◆ **Dataset entries**:
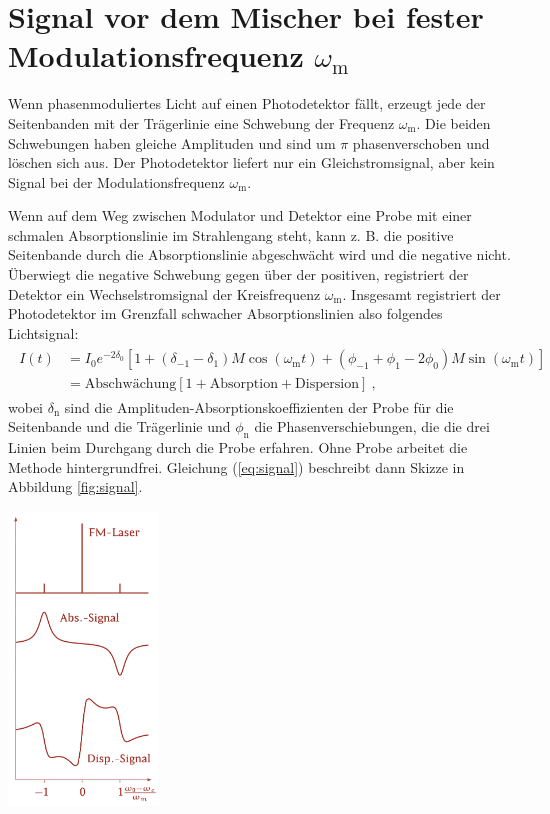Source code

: 
\section{Signal vor dem Mischer bei fester Modulationsfrequenz $\omega_\mathrm{m}$}
\label{sec:signalMischer}

Wenn phasenmoduliertes  Licht  auf  einen  Photodetektor fällt, erzeugt jede der Seitenbanden mit der Trägerlinie eine Schwebung der Frequenz $\omega_\mathrm{m}$. Die beiden Schwebungen haben gleiche Amplituden und sind um $\pi$ phasenverschoben und löschen sich aus. Der Photodetektor liefert nur ein Gleichstromsignal, aber kein Signal bei der Modulationsfrequenz $\omega_\mathrm{m}$. 

Wenn auf dem Weg zwischen Modulator und Detektor eine Probe mit einer schmalen Absorptionslinie im Strahlengang steht, kann z. B. die positive Seitenbande durch die Absorptionslinie abgeschwächt wird und die negative nicht. Überwiegt die negative Schwebung gegen über der positiven, registriert der Detektor ein Wechselstromsignal der Kreisfrequenz $\omega_\mathrm{m}$. Insgesamt registriert der Photodetektor im Grenzfall schwacher Absorptionslinien also folgendes Lichtsignal:
\begin{gather}
    \begin{aligned}
        I(t) &= I_0 e^{-2\delta_0}\left[ 1 + (\delta_{-1} - \delta_{1})M\cos(\omega_\mathrm{m}t) + (\phi_{-1} + \phi_{1} - 2\phi_0)M\sin(\omega_\mathrm{m}t) \right]\\
             &= \text{Abschw\"achung}\left[1 + \mathrm{Absorption} + \mathrm{Dispersion}\right]~,
    \end{aligned}
    \label{eq:signal}
\end{gather}
wobei $\delta_\mathrm{n}$ sind die Amplituden-Absorptionskoeffizienten der Probe für die Seitenbande und die Trägerlinie und $\phi_\mathrm{n}$ die Phasenverschiebungen, die die drei Linien beim Durchgang durch die Probe erfahren. Ohne Probe arbeitet die Methode hintergrundfrei. Gleichung (\ref{eq:signal}) beschreibt dann Skizze in Abbildung \ref{fig:signal}. \cite{anleitung}
\begin{center}
    \captionsetup{type=figure}
    \includegraphics[width=0.3\textwidth]{Bilder/Signal.png}
    \label{fig:signal}
\end{center}
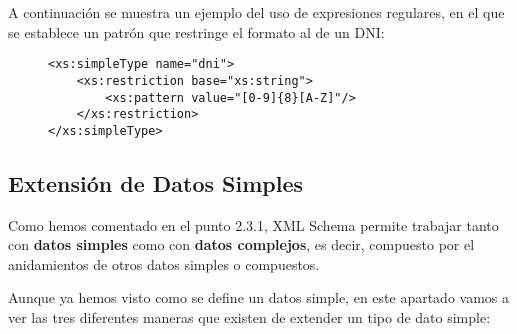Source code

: \begin{itemize}
    A continuación se muestra un ejemplo del uso de expresiones regulares, en el que se establece un patrón que restringe el formato al de un DNI:

    \begin{figure}[H]
        \begin{tcolorbox}[sharp corners, colback=yellow!30, colframe=white!20]
            \scriptsize
            \begin{verbatim}
<xs:simpleType name="dni">
    <xs:restriction base="xs:string">
        <xs:pattern value="[0-9]{8}[A-Z]"/>
    </xs:restriction>
</xs:simpleType>
            \end{verbatim}
        \end{tcolorbox}
    \end{figure}
\end{itemize}

\subsection{Extensión de Datos Simples	}
Como hemos comentado en el punto 2.3.1, XML Schema permite trabajar tanto con \textbf{datos simples} como con \textbf{datos complejos}, es decir, compuesto por el anidamientos de otros datos simples o compuestos.

Aunque ya hemos visto como se define un datos simple, en este apartado vamos a ver las tres diferentes maneras que existen de extender un tipo de dato simple:

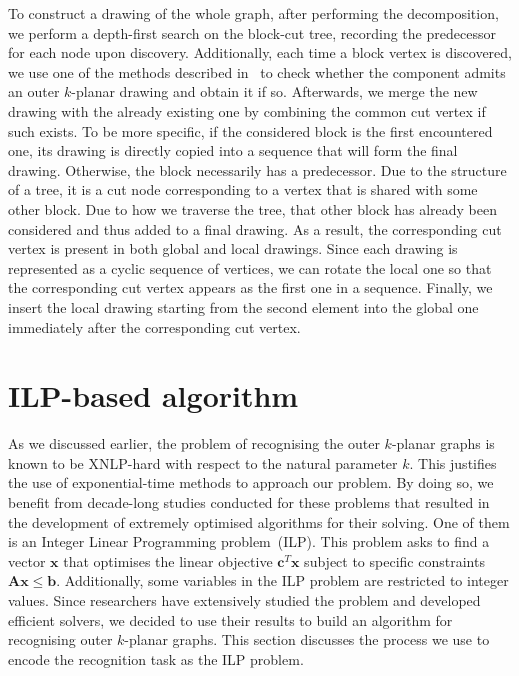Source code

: To construct a drawing of the whole graph, after performing the decomposition, we perform a depth-first search on the block-cut tree, recording the predecessor for each node upon discovery. Additionally, each time a block vertex is discovered, we use one of the methods described in~ to check whether the component admits an outer \(k\)-planar drawing and obtain it if so. Afterwards, we merge the new drawing with the already existing one by combining the common cut vertex if such exists. To be more specific, if the considered block is the first encountered one, its drawing is directly copied into a sequence that will form the final drawing. Otherwise, the block necessarily has a predecessor. Due to the structure of a tree, it is a cut node corresponding to a vertex that is shared with some other block. Due to how we traverse the tree, that other block has already been considered and thus added to a final drawing. As a result, the corresponding cut vertex is present in both global and local drawings. Since each drawing is represented as a cyclic sequence of vertices, we can rotate the local one so that the corresponding cut vertex appears as the first one in a sequence. Finally, we insert the local drawing starting from the second element into the global one immediately after the corresponding cut vertex.


\section{ILP-based algorithm}\label{sec:ILP-def}

As we discussed earlier, the problem of recognising the outer \(k\)-planar graphs is known to be XNLP-hard with respect to the natural parameter \(k\). This justifies the use of exponential-time methods to approach our problem. By doing so, we benefit from decade-long studies conducted for these problems that resulted in the development of extremely optimised algorithms for their solving. One of them is an Integer Linear Programming problem~(ILP). This problem asks to find a vector \(\mathbf{x}\) that optimises the linear objective \(\mathbf{c}^T\mathbf{x}\) subject to specific constraints \(\mathbf{Ax}\leqslant\mathbf{b}\). Additionally, some variables in the ILP problem are restricted to integer values. Since researchers have extensively studied the problem and developed efficient solvers, we decided to use their results to build an algorithm for recognising outer \(k\)-planar graphs. This section discusses the process we use to encode the recognition task as the ILP problem.

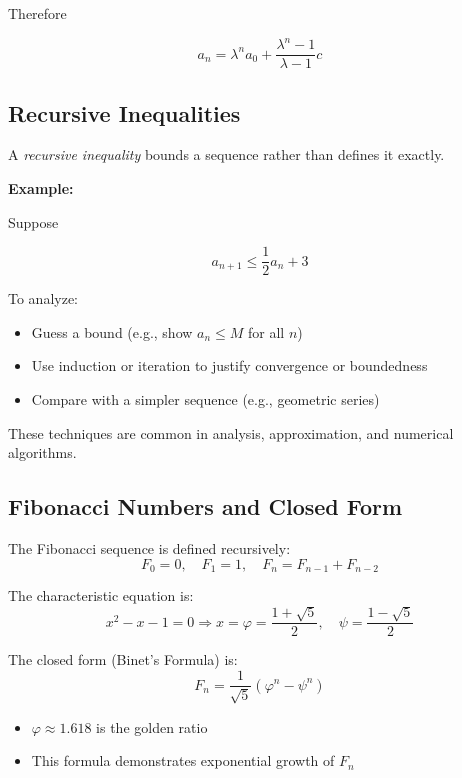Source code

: Therefore

\[a_n = \lambda^n a_0 + \frac{\lambda^n - 1}{\lambda - 1}c\]

\subsection{Recursive Inequalities}

A \emph{recursive inequality} bounds a sequence rather than defines it exactly.
\vspace{\baselineskip}

\textbf{Example:}
\vspace{\baselineskip}

Suppose

\[
a_{n+1} \le \frac{1}{2} a_n + 3
\]

To analyze:
\begin{itemize}[label=\(-\)]
    \item Guess a bound (e.g., show \( a_n \le M \) for all \( n \))
    \item Use induction or iteration to justify convergence or boundedness
    \item Compare with a simpler sequence (e.g., geometric series)
\end{itemize}

These techniques are common in analysis, approximation, and numerical algorithms.

\subsection{Fibonacci Numbers and Closed Form}

The Fibonacci sequence is defined recursively:
\[
F_0 = 0, \quad F_1 = 1, \quad F_n = F_{n-1} + F_{n-2}
\]

The characteristic equation is:
\[
x^2 - x - 1 = 0 \Rightarrow x = \varphi = \frac{1 + \sqrt{5}}{2}, \quad \psi = \frac{1 - \sqrt{5}}{2}
\]

The closed form (Binet’s Formula) is:
\[
F_n = \frac{1}{\sqrt{5}} \left( \varphi^n - \psi^n \right)
\]

\begin{itemize}[label=\(-\)]
    \item \( \varphi \approx 1.618 \) is the golden ratio
    \item This formula demonstrates exponential growth of \( F_n \)
\end{itemize}

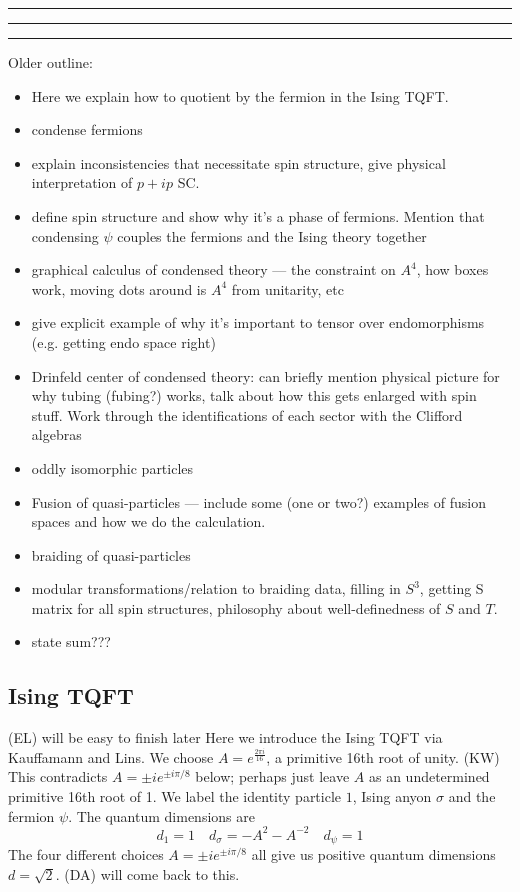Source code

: \documentclass[12pt,a4paper]{article}
\newcommand\be            {\begin{equation}}
\newcommand\ee            {\end{equation}}
\newcommand{\dave}[1]{{\color{ao(english)}\footnotesize{(DA) #1}}}
\newcommand{\ethan}[1]{{\color{amethyst}\footnotesize{(EL) #1}}}
\newcommand{\kw}[1]{{\color{kwcolor}\footnotesize{(KW) #1}}}
\newcommand{\kwsep}{\bigskip\hrule\medskip\hrule\medskip\hrule\bigskip}
\begin{document}
\kwsep

Older outline:

\begin{itemize}
\item Here we explain how to quotient by the fermion in the Ising TQFT. 
\item condense fermions
\item explain inconsistencies that necessitate spin structure, give physical interpretation of $p+ip$ SC.
\item define spin structure and show why it's a phase of fermions. Mention that condensing $\psi$ couples the fermions and the Ising theory together 
\item graphical calculus of condensed theory --- the constraint on $A^4$, how boxes work, moving dots around is $A^4$ from unitarity, etc
\item give explicit example of why it's important to tensor over endomorphisms (e.g. getting endo space right)
\item Drinfeld center of condensed theory: can briefly mention physical picture for why tubing (fubing?) works, talk about how this gets enlarged with spin stuff. Work through the identifications of each sector with the Clifford algebras 
\item oddly isomorphic particles
\item Fusion of quasi-particles --- include some (one or two?) examples of fusion spaces and how we do the calculation. 
\item braiding of quasi-particles 
\item modular transformations/relation to braiding data, filling in $S^3$, getting S matrix for all spin structures, philosophy about well-definedness of $S$ and $T$. 
\item state sum???
\end{itemize}



\subsection{Ising TQFT} \ethan{will be easy to finish later}
Here we introduce the Ising TQFT via Kauffamann and Lins\cite{Lins1994}. 
We choose $A = e^{\frac{2 \pi i}{16}}$, a primitive 16th root of unity. 
\kw{This contradicts $A = \pm ie^{\pm i\pi/8}$ below; perhaps just leave $A$ as an undetermined
primitive 16th root of 1.}
We label the identity particle $1$, Ising anyon $\sigma$ and the fermion $\psi$.
The quantum dimensions are
\be
d_1 = 1 \quad d_\sigma = -A^2 - A^{-2} \quad d_\psi =1 
\ee
The four different choices $A = \pm ie^{\pm i\pi/8}$ all give us positive quantum dimensions $d = \sqrt{2}$. 
\dave{will come back to this.}
\end{document}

◆ **What the task requires**:
Only a number is wanted: how many lines of the data above contain "Modulationsfrequenz"?

◆ **Task response**:
2